**WORK INSTRUCTIONS**
Copy out the entries word for word, leaving images aside.

Segment Start: PROVIDED DATA

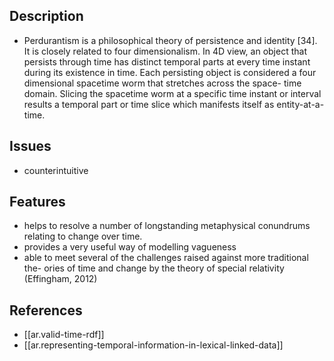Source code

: 

## Description

- Perdurantism is a philosophical theory of persistence and identity [34]. It is closely related to four dimensionalism. In 4D view, an object that persists through time has distinct temporal parts at every time instant during its existence in time. Each persisting object is considered a four dimensional spacetime worm that stretches across the space- time domain. Slicing the spacetime worm at a specific time instant or interval results a temporal part or time slice which manifests itself as entity-at-a-time.

## Issues

- counterintuitive

## Features

- helps to resolve a number of longstanding metaphysical conundrums relating to change over time.
- provides a very useful way of modelling vagueness
- able to meet several of the challenges raised against more traditional the- ories of time and change by the theory of special relativity (Effingham, 2012)

## References

- [[ar.valid-time-rdf]]
- [[ar.representing-temporal-information-in-lexical-linked-data]]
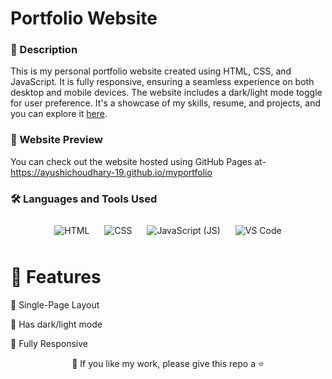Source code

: # Portfolio Website 

### 📝 Description
This is my personal portfolio website created using HTML, CSS, and JavaScript. It is fully responsive, ensuring a seamless experience on both desktop and mobile devices. The website includes a dark/light mode toggle for user preference. It's a showcase of my skills, resume, and projects, and you can explore it [here](https://ayushichoudhary-19.github.io/myportfolio).

### 👀 Website Preview
You can check out the website hosted using GitHub Pages at- https://ayushichoudhary-19.github.io/myportfolio


### 🛠️ Languages and Tools Used

<p align="center">
  <img src="https://img.icons8.com/color/96/000000/html-5.png" alt="HTML" style="margin: 10px;">
  <img src="https://img.icons8.com/color/96/000000/css3.png" alt="CSS" style="margin: 10px;">
  <img src="https://img.icons8.com/color/96/000000/javascript.png" alt="JavaScript (JS)" style="margin: 10px;">
  <img src="https://img.icons8.com/color/96/000000/visual-studio-code-2019.png" alt="VS Code" style="margin: 10px;">

<br>



# 🌈 Features
📖 Single-Page Layout

🎨 Has dark/light mode 

📱 Fully Responsive


<p align="center">💙 If you like my work, please give this repo a ⭐</p>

Segment End: PROVIDED DATA

**ANSWER SECTION**
Source code

: 

## Description

- Perdurantism is a philosophical theory of persistence and identity [34]. It is closely related to four dimensionalism. In 4D view, an object that persists through time has distinct temporal parts at every time instant during its existence in time. Each persisting object is considered a four dimensional spacetime worm that stretches across the space- time domain. Slicing the spacetime worm at a specific time instant or interval results a temporal part or time slice which manifests itself as entity-at-a-time.

## Issues

- counterintuitive

## Features

- helps to resolve a number of longstanding metaphysical conundrums relating to change over time.
- provides a very useful way of modelling vagueness
- able to meet several of the challenges raised against more traditional the- ories of time and change by the theory of special relativity (Effingham, 2012)

## References

- [[ar.valid-time-rdf]]
- [[ar.representing-temporal-information-in-lexical-linked-data]]
Source code

: # Portfolio Website 

### 📝 Description
This is my personal portfolio website created using HTML, CSS, and JavaScript. It is fully responsive, ensuring a seamless experience on both desktop and mobile devices. The website includes a dark/light mode toggle for user preference. It's a showcase of my skills, resume, and projects, and you can explore it [here](https://ayushichoudhary-19.github.io/myportfolio).

### 👀 Website Preview
You can check out the website hosted using GitHub Pages at- https://ayushichoudhary-19.github.io/myportfolio


### 🛠️ Languages and Tools Used

<p align="center">
  <img src="https://img.icons8.com/color/96/000000/html-5.png" alt="HTML" style="margin: 10px;">
  <img src="https://img.icons8.com/color/96/000000/css3.png" alt="CSS" style="margin: 10px;">
  <img src="https://img.icons8.com/color/96/000000/javascript.png" alt="JavaScript (JS)" style="margin: 10px;">
  <img src="https://img.icons8.com/color/96/000000/visual-studio-code-2019.png" alt="VS Code" style="margin: 10px;">

<br>



# 🌈 Features
📖 Single-Page Layout

🎨 Has dark/light mode 

📱 Fully Responsive


<p align="center">💙 If you like my work, please give this repo a ⭐</p>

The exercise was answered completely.